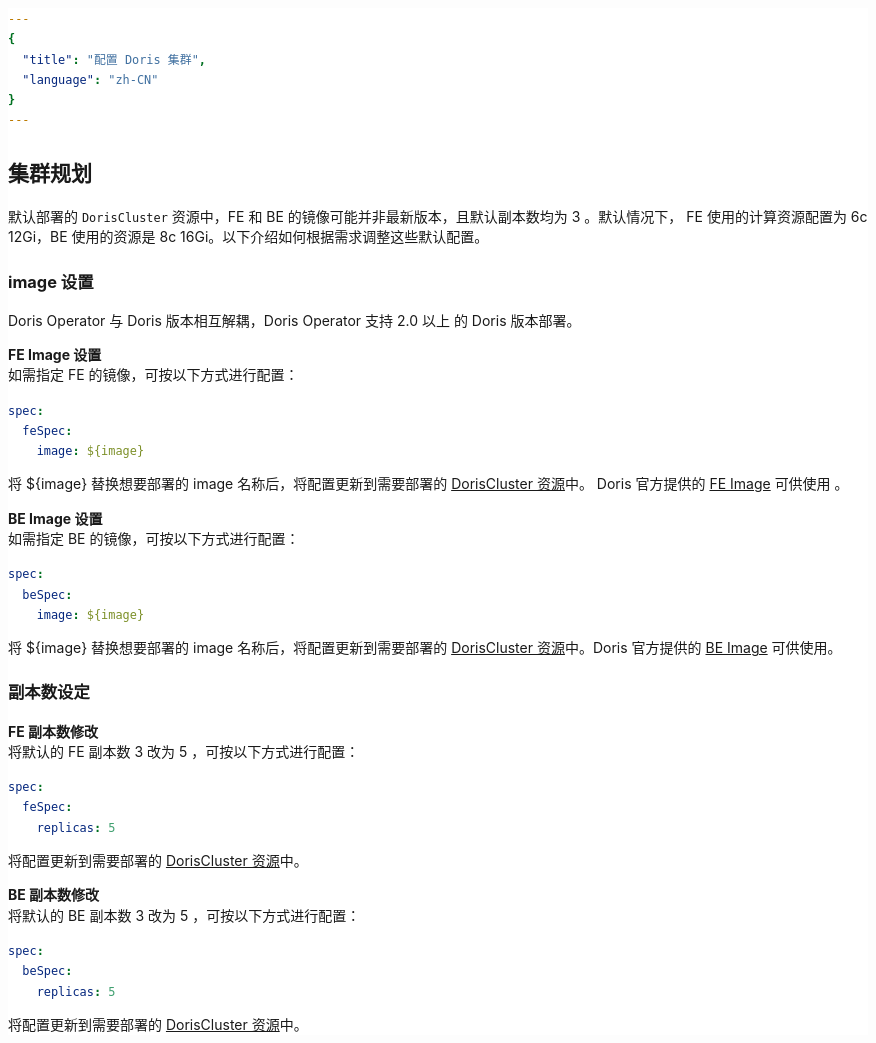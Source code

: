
 ```yaml
---
{
  "title": "配置 Doris 集群",
  "language": "zh-CN"
}
---
```




## 集群规划
默认部署的 `DorisCluster` 资源中，FE 和 BE 的镜像可能并非最新版本，且默认副本数均为 3 。默认情况下， FE 使用的计算资源配置为 6c 12Gi，BE 使用的资源是 8c 16Gi。以下介绍如何根据需求调整这些默认配置。

### image 设置
Doris Operator 与 Doris 版本相互解耦，Doris Operator 支持 2.0  以上 的 Doris 版本部署。

**FE Image 设置**  
如需指定 FE 的镜像，可按以下方式进行配置：  
```yaml
spec:
  feSpec:
    image: ${image}
```
将 ${image} 替换想要部署的 image 名称后，将配置更新到需要部署的 [DorisCluster 资源](install-quickstart.md#第-2-步部署-doris-集群)中。 Doris 官方提供的 [FE Image](https://hub.docker.com/repository/docker/selectdb/doris.fe-ubuntu) 可供使用 。

**BE Image 设置**  
如需指定 BE 的镜像，可按以下方式进行配置：  
```yaml
spec:
  beSpec:
    image: ${image}
```
将 ${image} 替换想要部署的 image 名称后，将配置更新到需要部署的 [DorisCluster 资源](install-quickstart.md#第-2-步部署-doris-集群)中。Doris 官方提供的 [BE Image](https://hub.docker.com/repository/docker/selectdb/doris.be-ubuntu) 可供使用。

### 副本数设定
**FE 副本数修改**  
将默认的 FE 副本数 3 改为 5 ，可按以下方式进行配置：
```yaml
spec:
  feSpec:
    replicas: 5
```
将配置更新到需要部署的 [DorisCluster 资源](install-quickstart.md#第-2-步部署-doris-集群)中。

**BE 副本数修改**  
将默认的 BE 副本数 3 改为 5 ，可按以下方式进行配置：
```yaml
spec:
  beSpec:
    replicas: 5
```
将配置更新到需要部署的 [DorisCluster 资源](install-quickstart.md#第-2-步部署-doris-集群)中。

Assigned task: Word for word, give the listing above again, but drop any pictures.

Result below:
Source code

:
 ```yaml
---
{
  "title": "配置 Doris 集群",
  "language": "zh-CN"
}
---
```




## 集群规划
默认部署的 `DorisCluster` 资源中，FE 和 BE 的镜像可能并非最新版本，且默认副本数均为 3 。默认情况下， FE 使用的计算资源配置为 6c 12Gi，BE 使用的资源是 8c 16Gi。以下介绍如何根据需求调整这些默认配置。

### image 设置
Doris Operator 与 Doris 版本相互解耦，Doris Operator 支持 2.0  以上 的 Doris 版本部署。

**FE Image 设置**  
如需指定 FE 的镜像，可按以下方式进行配置：  
```yaml
spec:
  feSpec:
    image: ${image}
```
将 ${image} 替换想要部署的 image 名称后，将配置更新到需要部署的 [DorisCluster 资源](install-quickstart.md#第-2-步部署-doris-集群)中。 Doris 官方提供的 [FE Image](https://hub.docker.com/repository/docker/selectdb/doris.fe-ubuntu) 可供使用 。

**BE Image 设置**  
如需指定 BE 的镜像，可按以下方式进行配置：  
```yaml
spec:
  beSpec:
    image: ${image}
```
将 ${image} 替换想要部署的 image 名称后，将配置更新到需要部署的 [DorisCluster 资源](install-quickstart.md#第-2-步部署-doris-集群)中。Doris 官方提供的 [BE Image](https://hub.docker.com/repository/docker/selectdb/doris.be-ubuntu) 可供使用。

### 副本数设定
**FE 副本数修改**  
将默认的 FE 副本数 3 改为 5 ，可按以下方式进行配置：
```yaml
spec:
  feSpec:
    replicas: 5
```
将配置更新到需要部署的 [DorisCluster 资源](install-quickstart.md#第-2-步部署-doris-集群)中。

**BE 副本数修改**  
将默认的 BE 副本数 3 改为 5 ，可按以下方式进行配置：
```yaml
spec:
  beSpec:
    replicas: 5
```
将配置更新到需要部署的 [DorisCluster 资源](install-quickstart.md#第-2-步部署-doris-集群)中。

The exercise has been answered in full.